I try to single source as much as possible from farmers I can trust.  I use Morris Grassfed for my grass-fed beef and this pig came from a Mennonite community who supposedly grain fed it (not ideal) but probably cared for it better than a pig factory, so I'll take it.  I am still looking for local, pastured pigs.  They are harder to find...  I get my eggs from Live Earth Farm at the farmer's market and the chickens I eat are Smart Chickens from New Leaf (my small, local, green-minded supermarket chain--what Whole Foods should have been), which isn't ideal, but at least is better than most supermarket chicken.  Have you ever had a Costco rotisserie chicken?  It almost made me sick because it was so fatty and definitely of lesser quality than the chickens I am used to buying at New Leaf.  It didn't taste right, look right, or sit right with me to have supported that industry.  I still feel bad.  

If you are interested in the whole, sustainable meat argument, check out this recent article by Robb Wolf laying the smack down on Fox News for a stupid piece they ran supposedly "Busting the Myth" on why grass-fed beef is better for you and the environment.  Duh. 

So, without further ado, here is a recipe in celebration of this amazing pig who has been providing us with a ton of delicious, hearty, satisfying meals.  I am filled with gratitude :)
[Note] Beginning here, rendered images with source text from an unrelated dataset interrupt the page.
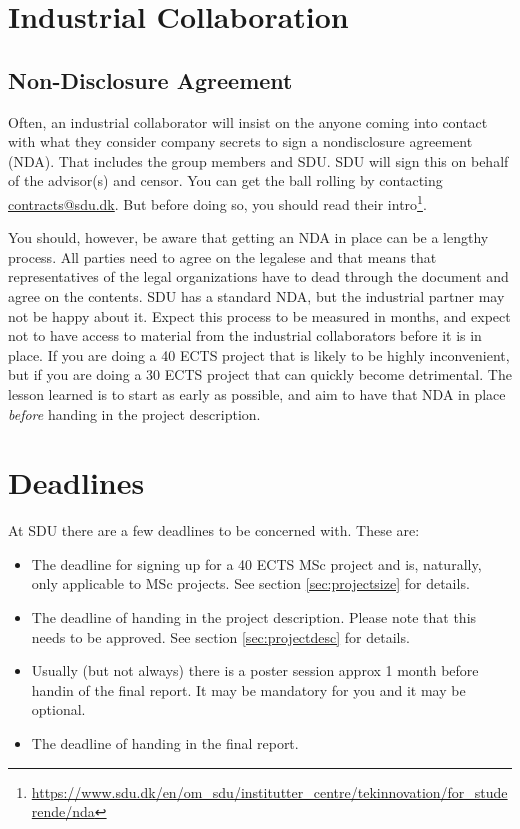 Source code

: \documentclass[a4paper, oneside]{memoir}
\newcommand{\idx}[1]{\index{#1}\marginpar{\raggedright \tiny #1}}
\newcommand{\idxx}[2]{\index{#1}\marginpar{\raggedright \tiny #2}}
\begin{document}
\section{Industrial Collaboration}




\subsection{Non-Disclosure Agreement}

\idxx{NDA}{NDA} Often, an industrial collaborator will insist on the anyone coming into contact with what they consider company secrets to sign a nondisclosure agreement (NDA). That includes the group members and SDU. SDU will sign this on behalf of the advisor(s) and censor. You can get the ball rolling by contacting \href{mailto:contracts@sdu.dk}{contracts@sdu.dk}. But before doing so, you should read their intro\footnote{\url{https://www.sdu.dk/en/om_sdu/institutter_centre/tekinnovation/for_studerende/nda}}.

You should, however, be aware that getting an NDA in place can be a lengthy process. All parties need to agree on the legalese and that means that representatives of the legal organizations have to dead through the document and agree on the contents. SDU has a standard NDA, but the industrial partner may not be happy about it. Expect this process to be measured in months, and expect not to have access to material from the industrial collaborators before it is in place. If you are doing a 40 ECTS project that is likely to be highly inconvenient, but if you are doing a 30 ECTS project that can quickly become detrimental. The lesson learned is to start as early as possible, and aim to have that NDA in place \textsl{before} handing in the project description.

\section{Deadlines}

\idx{Deadlines} At SDU there are a few deadlines to be concerned with. These are:
\begin{itemize}
  \item The deadline for signing up for a 40 ECTS MSc project and is, naturally, only applicable to MSc projects. See section \ref{sec:projectsize} for details.
  \item The deadline of handing in the project description. Please note that this needs to be approved. See section \ref{sec:projectdesc} for details.
  \item Usually (but not always) there is a poster session approx 1 month before handin of the final report. It may be mandatory for you and it may be optional.
  \item The deadline of handing in the final report.
\end{itemize}
\end{document}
Dry-Rubbed Espresso Chili Slow Cooker Ribs
Fall-off-the-bone tender, juicy ribs packed with a spicy, savory flavor that lingers in the mushroom and caramelized onion side you can pile up on your favorite burger or chicken breast long after the ribs have been devoured. 
Prep Time: 10min or less
Cooking Time: 8 fuss-free hours on Low in the slow cooker

Ingredients:
  • full slab of pork ribs (I am sure beef would work fine too, but make sure you can cram them in your slow cooker)
  • onions (I used 1.5 reds and 1 huge white one)
  • mushrooms (I used two pre-sliced packages--the more, the merrier)
  • the spices*: 
    • 1T ground espresso
    • 1T basil
    • 1T chili powder
    • 1T garlic powder
    • 1/2 T kosher salt
    • 1/2 T / 15 grinds or so of black pepper
*NOTE: any of these spices can be mixed and matched with any of your favorites--try whatever you like best!  

Method:

This is so easy, it's hardly a recipe: 

Food process your mushrooms and onions into slices (or slice by hand or buy pre-sliced) and add all of the onions and half of the mushrooms to the slow cooker pot.  Combine the spices and rub them all over both sides and into every nook and cranny of the ribs.  Add ribs on top of the bed of mushrooms and onions. Add the remaining mushrooms on top of the ribs.  Lid, set to Low, and forget-about-it for 8hrs.  Come home or wake up to a house that smells almost as delicious as your meal will be!  The ribs should be fall-off-the-bone tender.  Serve them with the mushrooms and onions (UPDATED 5/9/11: you can strain those from the meaty broth or leave in), if desired, or save those for kicking your chicken breast or burgers up to a whole 'nother level.  You can also add another veg like Broiled Bacon Fat-Smeared Broccolini for a mouthwateringly delicious celebration of pork!